Planets Outside the Goldilocks Zone
It is theoretically possible that planets outside the Goldilocks zone could also support human life. A combination of internal pressure, extreme volcanic activity and an unusually thick atmospheres could theoretically heat planets sufficiently to make life possible even on the outer edges of a star system. This would probably be due to intense lunar activity exerting tidal stresses on the planets mantel and crust. Needless to say, it would be a pretty horrible to place to live.
Lets not forget that moons could also be life-sustaining. This gives us a big opportunity to really cram some planets into our hypothetical star system. Imagine a large gas giant sitting neatly in the centre of the habitable zone with several Earth-like planets orbiting. These planets would experience relatively extreme seasonal changes but would otherwise be potentially valuable pieces of real-estate.
All the moons in our own star system are smaller than the Earth but there’s no reason why moons as large, or larger than the Earth couldn’t exist out there.
Now here’s where things really get exciting, if a little confusing. It is possible for planets to actually share the same orbit. Remember that out-dated science fiction idea of a second Earth, orbiting directly opposite our own on the other side of the sun? This is entirely possible. The second Earth would sit in the Earth-Sun L3 Lagrange point (and the Earth in second Earth’s L3 point).
Lagrange points are positions relative to large objects (in this case the Earth and Sun) in which the gravity of both objects balance each other out. This allows an object in the Lagrange point to remain stationary in relation to one of the objects (in this case the Earth). There are five Lagrange points, as the illustration shows.
A large gas giant in the Goldilocks zone could theoretically hold a small habitable planet in each of its five Lagrange points.
If you’re interested, it really is worth reading more about Lagrange points here. It might look like a complicated subject but it’s actually a very simple concept, and one that science fiction really hasn’t explored thoroughly enough.

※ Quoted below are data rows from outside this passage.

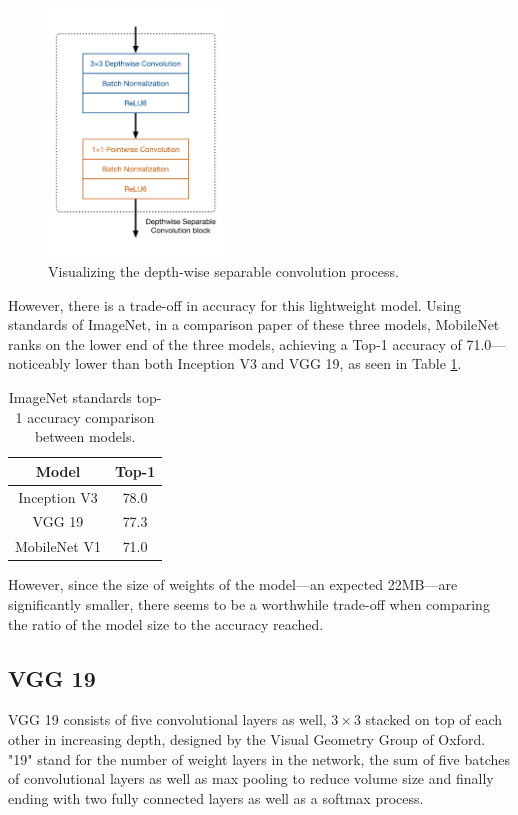 \documentclass[se,blockletter]{uw-wkrpt}
\begin{document}
\begin{figure}
  \centering
  \includegraphics[height=66mm]{depthwise-separable-conv}
  \caption{Visualizing the depth-wise separable convolution process.~\cite{ref:}}
  \label{fig:depthwise-separable-conv}
\end{figure}

However, there is a trade-off in accuracy for this lightweight model. Using standards of ImageNet, in a comparison paper of these three models, MobileNet ranks on the lower end of the three models, achieving a Top-1 accuracy of 71.0---noticeably lower than both Inception V3 and VGG 19, as seen in Table \ref{tbl:top-1-comparison}.

\begin{table}
\centering
 \begin{tabular}{|| c c ||} 
 \hline
 Model & Top-1 \\ [0.5ex] 
 \hline\hline
  Inception V3  & 78.0 \\
 \hline
  VGG 19  & 77.3  \\ 
 \hline
  MobileNet V1  & 71.0 \\ [1ex] 
 \hline
\end{tabular}
\caption{ImageNet standards top-1 accuracy comparison between models.}
\label{tbl:top-1-comparison}
\end{table}

However, since the size of weights of the model---an expected 22MB---are significantly smaller, there seems to be a worthwhile trade-off when comparing the ratio of the model size to the accuracy reached. 


\subsection{VGG 19}
VGG 19 consists of five convolutional layers as well, $3 \times 3$ stacked on top of each other in increasing depth, designed by the Visual Geometry Group of Oxford. "19" stand for the number of weight layers in the network, the sum of five batches of convolutional layers as well as max pooling to reduce volume size and finally ending with two fully connected layers as well as a softmax process.
\end{document}
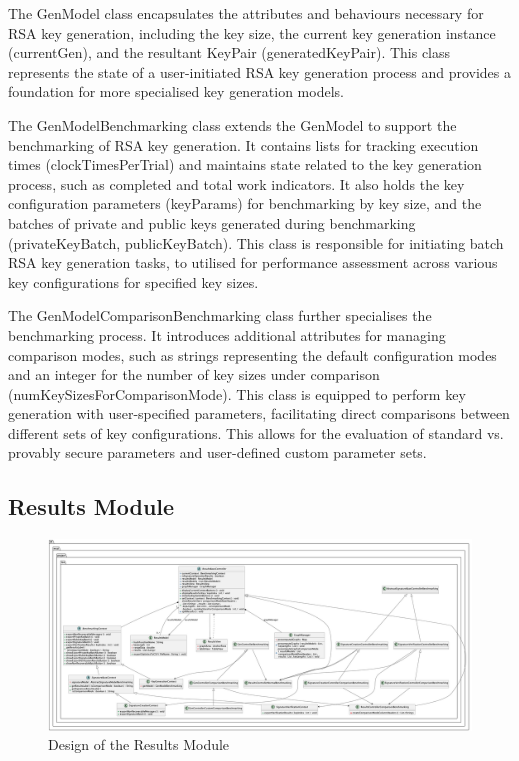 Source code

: \documentclass[]{final_report}
\theoremstyle{definition}
\begin{document}
The GenModel class encapsulates the attributes and behaviours necessary for RSA key generation, including the key size, the current key generation instance (currentGen), and the resultant KeyPair (generatedKeyPair). This class represents the state of a user-initiated RSA key generation process and provides a foundation for more specialised key generation models.

The GenModelBenchmarking class extends the GenModel to support the benchmarking of RSA key generation. It contains lists for tracking execution times (clockTimesPerTrial) and maintains state related to the key generation process, such as completed and total work indicators. It also holds the key configuration parameters (keyParams) for benchmarking by key size, and the batches of private and public keys generated during benchmarking (privateKeyBatch, publicKeyBatch). This class is responsible for initiating batch RSA key generation tasks, to utilised for performance assessment across various key configurations for specified key sizes.

The GenModelComparisonBenchmarking class further specialises the benchmarking process. It introduces additional attributes for managing comparison modes, such as strings representing the default configuration modes and an integer for the number of key sizes under comparison (numKeySizesForComparisonMode). This class is equipped to perform key generation with user-specified parameters, facilitating direct comparisons between different sets of key configurations. This allows for the evaluation of standard vs. provably secure parameters and user-defined custom parameter sets.



\begin{landscape}
\subsection{Results Module}
\pagestyle{empty}%
\begin{figure}[h]
    \centering
    \includegraphics[scale = 0.263]{main_pictures/results.png}
    \caption{Design of the Results Module}
    \label{fig:RESULTSMODULEDESIGN}
\end{figure}
\end{landscape}
\end{document}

Another possibility for a shared orbit it for two planets of equal mass to orbit both each other and their star. They would revolve around a common barycentre, while also revolving around the star (imagine the moon was the same size as the Earth and exerted an equal gravitational force). Caprica and Gemenon are an example of this phenomenon in science fiction.
Now, if you’ve done your homework on Lagrange points then consider this: if Caprica and Gemenon were slightly further apart, they might sit in each others L4 and L5 points (Caprica in Gemenons L4 and Gemenon in Capricas L5). They would therefore remain stationary relative to each other, orbiting their star at the same speed. They would essentially have two common barycentres; their star, and a point directly between them, the time it takes them to orbit both barycentres being exactly the same. Confused? Good.

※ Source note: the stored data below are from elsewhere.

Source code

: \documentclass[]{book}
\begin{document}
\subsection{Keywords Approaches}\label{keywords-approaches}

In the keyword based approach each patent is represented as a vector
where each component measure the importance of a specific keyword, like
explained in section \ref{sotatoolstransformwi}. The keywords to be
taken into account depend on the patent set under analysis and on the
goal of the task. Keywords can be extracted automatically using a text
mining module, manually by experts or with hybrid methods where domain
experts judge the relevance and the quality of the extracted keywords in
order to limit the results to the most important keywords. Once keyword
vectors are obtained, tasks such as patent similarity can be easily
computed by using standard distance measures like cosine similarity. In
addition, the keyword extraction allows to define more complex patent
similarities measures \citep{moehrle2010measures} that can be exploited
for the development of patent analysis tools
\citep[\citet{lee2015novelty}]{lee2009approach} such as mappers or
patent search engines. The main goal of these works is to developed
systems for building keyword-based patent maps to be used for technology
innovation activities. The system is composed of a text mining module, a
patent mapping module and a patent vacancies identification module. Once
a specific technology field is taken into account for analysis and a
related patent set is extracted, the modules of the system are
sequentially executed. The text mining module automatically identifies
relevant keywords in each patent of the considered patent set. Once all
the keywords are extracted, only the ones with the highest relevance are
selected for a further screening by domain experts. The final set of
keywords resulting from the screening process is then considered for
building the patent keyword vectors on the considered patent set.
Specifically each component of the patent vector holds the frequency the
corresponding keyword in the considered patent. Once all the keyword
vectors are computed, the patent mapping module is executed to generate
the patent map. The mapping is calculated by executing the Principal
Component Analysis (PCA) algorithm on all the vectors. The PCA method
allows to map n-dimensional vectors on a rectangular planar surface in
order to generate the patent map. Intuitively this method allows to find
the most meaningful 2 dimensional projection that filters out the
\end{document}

One final idea to consider is that of binary and multiple-starred systems. You can use the ideas above to cram several habitable planets into the orbit of one star, then double the whole thing up.

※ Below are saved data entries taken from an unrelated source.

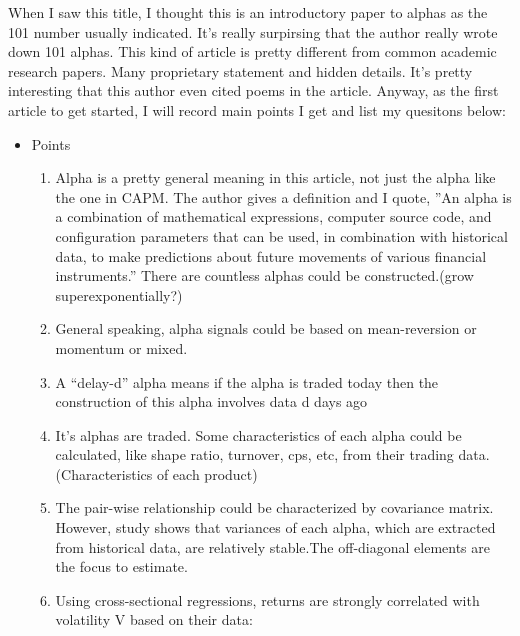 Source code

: \documentclass[fontsize=11pt, %
                             paper=a4, %
                             twoside, %
                             captions=tableheading,
                             index=totoc,
                             hyperref]{labbook}
\begin{document}
\begin{addmargin}[4cm]{0cm} %

\pagestyle{scrheadings} %

When I saw this title, I thought this is an introductory paper to alphas as the 101 number usually indicated. It's really surpirsing that the author really wrote down 101 alphas. This kind of article is pretty different from common academic research papers. Many proprietary statement and hidden details. It's pretty interesting that this author even cited poems in the article. Anyway, as the first article to get started, I will record main points I get and list my quesitons below:
\begin{itemize}
\item Points
\begin{enumerate}
\item
Alpha is a pretty general meaning in this article, not just the alpha like the one in CAPM. The author gives a definition and I quote, ''An alpha is a combination of mathematical expressions, computer source code, and configuration parameters that can be used, in combination with historical data, to make predictions about future movements of various financial instruments.'' There are countless alphas could be constructed.(grow superexponentially?)
\item
General speaking, alpha signals could be based on mean-reversion or momentum or mixed.
\item
A ``delay-d'' alpha means if the alpha is traded today then the construction of this alpha involves data d days ago
\item
It's alphas are traded. Some characteristics of each alpha could be calculated, like shape ratio, turnover, cps, etc, from their trading data. (Characteristics of each product)
\item
The pair-wise relationship could be characterized by covariance matrix. However, study shows that variances of each alpha, which are extracted from historical data, are relatively stable.The off-diagonal elements are the focus to estimate.
\item
Using cross-sectional regressions, returns are strongly correlated with volatility V based on their data:

\end{enumerate}
\end{itemize}
\end{addmargin}
\end{document}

Star systems can have two, three, four (two sets of binary stars) or more stars. Of course, once you start getting into much larger numbers the term ‘star system’ starts to give way to the more appropriate ‘star cluster’, but the point I’m trying to make is that you can have as many habitable planets in your star system as you like, providing the system is big enough. Do try and limit yourself though, otherwise it could all get rather silly.